On histograms fills and data dependency: Potential misuse of `Fill`, its consequences, and possible additional ROOT feature

Dear ROOT experts,

    I will take here the example of TH1, but this holds true for any histogram, in any dimension, whenever the storage of the sum of squares of weights has been triggered.

When a histogram is filled with a weight, the weight is immediately squared and stored as such. The running sum of squared weights is eventually used to compute the bin error, with the trivial formula.

For the bin error to be correct, this implies that consecutive calls to Fill need to be performed on independent data.
However, on the user side, this actually implies having an extra histogram object, keeping track of the data encountered within the event. Indeed, within an event (within which data is not independent), and for each bin, one needs to sum up the counts (weights) which are encountered (with no square).
At the end of each event, this extra histogram can be flushed into our histogram (with Fill or FillN): for each bin, the weight is then event-based, hence independent from the next event Fill, hence can be squared.
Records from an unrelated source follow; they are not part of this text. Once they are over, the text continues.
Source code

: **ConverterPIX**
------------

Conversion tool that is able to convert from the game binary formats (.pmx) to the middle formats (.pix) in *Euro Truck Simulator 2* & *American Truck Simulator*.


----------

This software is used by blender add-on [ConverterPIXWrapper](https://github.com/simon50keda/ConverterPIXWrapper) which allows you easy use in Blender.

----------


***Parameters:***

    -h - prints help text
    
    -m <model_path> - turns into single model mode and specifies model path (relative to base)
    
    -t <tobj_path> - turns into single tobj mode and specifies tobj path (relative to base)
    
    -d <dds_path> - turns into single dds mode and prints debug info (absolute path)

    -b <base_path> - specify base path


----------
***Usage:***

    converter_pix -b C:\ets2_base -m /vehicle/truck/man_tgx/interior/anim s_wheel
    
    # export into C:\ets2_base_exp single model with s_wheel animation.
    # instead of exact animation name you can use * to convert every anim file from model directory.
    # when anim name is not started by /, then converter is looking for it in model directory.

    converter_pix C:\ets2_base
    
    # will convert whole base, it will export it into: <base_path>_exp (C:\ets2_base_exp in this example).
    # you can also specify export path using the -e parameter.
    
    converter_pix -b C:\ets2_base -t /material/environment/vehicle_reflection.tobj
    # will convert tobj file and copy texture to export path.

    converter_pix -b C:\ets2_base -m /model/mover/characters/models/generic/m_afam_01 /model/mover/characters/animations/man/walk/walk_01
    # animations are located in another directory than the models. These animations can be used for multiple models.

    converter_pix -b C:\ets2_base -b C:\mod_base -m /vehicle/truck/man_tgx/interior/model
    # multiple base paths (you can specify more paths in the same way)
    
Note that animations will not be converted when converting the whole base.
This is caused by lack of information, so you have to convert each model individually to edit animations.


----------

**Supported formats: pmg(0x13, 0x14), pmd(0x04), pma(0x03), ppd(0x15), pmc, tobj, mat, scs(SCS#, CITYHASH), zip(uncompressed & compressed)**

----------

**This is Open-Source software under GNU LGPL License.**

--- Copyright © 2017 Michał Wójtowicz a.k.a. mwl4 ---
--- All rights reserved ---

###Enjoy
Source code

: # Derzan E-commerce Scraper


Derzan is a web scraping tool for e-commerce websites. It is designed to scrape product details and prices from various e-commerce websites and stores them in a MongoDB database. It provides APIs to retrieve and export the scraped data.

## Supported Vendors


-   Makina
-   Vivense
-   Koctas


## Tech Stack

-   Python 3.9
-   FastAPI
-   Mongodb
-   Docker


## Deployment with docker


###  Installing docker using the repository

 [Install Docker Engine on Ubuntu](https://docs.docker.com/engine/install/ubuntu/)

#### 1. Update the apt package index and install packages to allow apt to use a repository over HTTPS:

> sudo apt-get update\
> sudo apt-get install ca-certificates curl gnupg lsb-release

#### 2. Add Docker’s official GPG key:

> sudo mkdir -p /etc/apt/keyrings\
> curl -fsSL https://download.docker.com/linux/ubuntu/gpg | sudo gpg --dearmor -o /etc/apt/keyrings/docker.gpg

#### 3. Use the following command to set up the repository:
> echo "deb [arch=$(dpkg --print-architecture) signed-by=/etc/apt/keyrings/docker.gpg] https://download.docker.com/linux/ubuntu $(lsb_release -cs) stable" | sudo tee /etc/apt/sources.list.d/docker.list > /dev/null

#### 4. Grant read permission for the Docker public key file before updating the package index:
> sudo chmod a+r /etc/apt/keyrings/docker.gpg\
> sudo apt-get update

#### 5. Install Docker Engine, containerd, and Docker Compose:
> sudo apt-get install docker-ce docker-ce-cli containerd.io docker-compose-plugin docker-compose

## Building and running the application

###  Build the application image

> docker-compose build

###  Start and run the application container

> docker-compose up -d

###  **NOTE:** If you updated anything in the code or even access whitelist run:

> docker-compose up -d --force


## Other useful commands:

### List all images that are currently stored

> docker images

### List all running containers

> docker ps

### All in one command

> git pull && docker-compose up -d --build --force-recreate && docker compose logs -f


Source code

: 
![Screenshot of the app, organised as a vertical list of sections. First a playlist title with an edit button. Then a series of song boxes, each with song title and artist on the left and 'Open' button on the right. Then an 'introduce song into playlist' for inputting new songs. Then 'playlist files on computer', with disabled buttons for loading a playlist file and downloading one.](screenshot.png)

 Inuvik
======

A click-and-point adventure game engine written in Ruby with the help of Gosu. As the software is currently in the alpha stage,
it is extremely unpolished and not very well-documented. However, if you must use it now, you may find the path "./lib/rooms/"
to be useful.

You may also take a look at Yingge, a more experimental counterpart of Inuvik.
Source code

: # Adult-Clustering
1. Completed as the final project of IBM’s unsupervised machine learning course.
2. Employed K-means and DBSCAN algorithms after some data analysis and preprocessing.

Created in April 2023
    In practice, it seems that Fill is actually misused: it is not always kept in mind that Fill can be called on independent data only, and that one should hence create extra histograms on call site (in addition to the ROOT histograms). Instead, histograms are directly filled, and there can be several calls to Fill within the same event.

Let’s take the example of the CMS experiment framework.
In the analyzers, at the end of each event, one typically loops on a collection of non-independent objects, which were collected during the event: particles, vertices, digis, clusters, tracks, secondaries, etc.
For a given histogram, Fill can hence be called several times per event, on non-independent objects.

I just give an example here, but this is a general pattern, observed in many analyzers across the CMS framework. I did not have a look at the other experiments frameworks.

I noticed this issue in a G4 branch, where there is a similar issue. There are histogram classes with the same Fill implementation as ROOT, and the same misuse. I was observing a discrepancy in bin errors, with respect to what is obtained with a different histogramming toolkit (which supports within-the-event fills).

With this type of misuse, histogram bins errors are obviously underestimated (for a given bin, squares of partial weights are performed, instead of squaring the full events weights).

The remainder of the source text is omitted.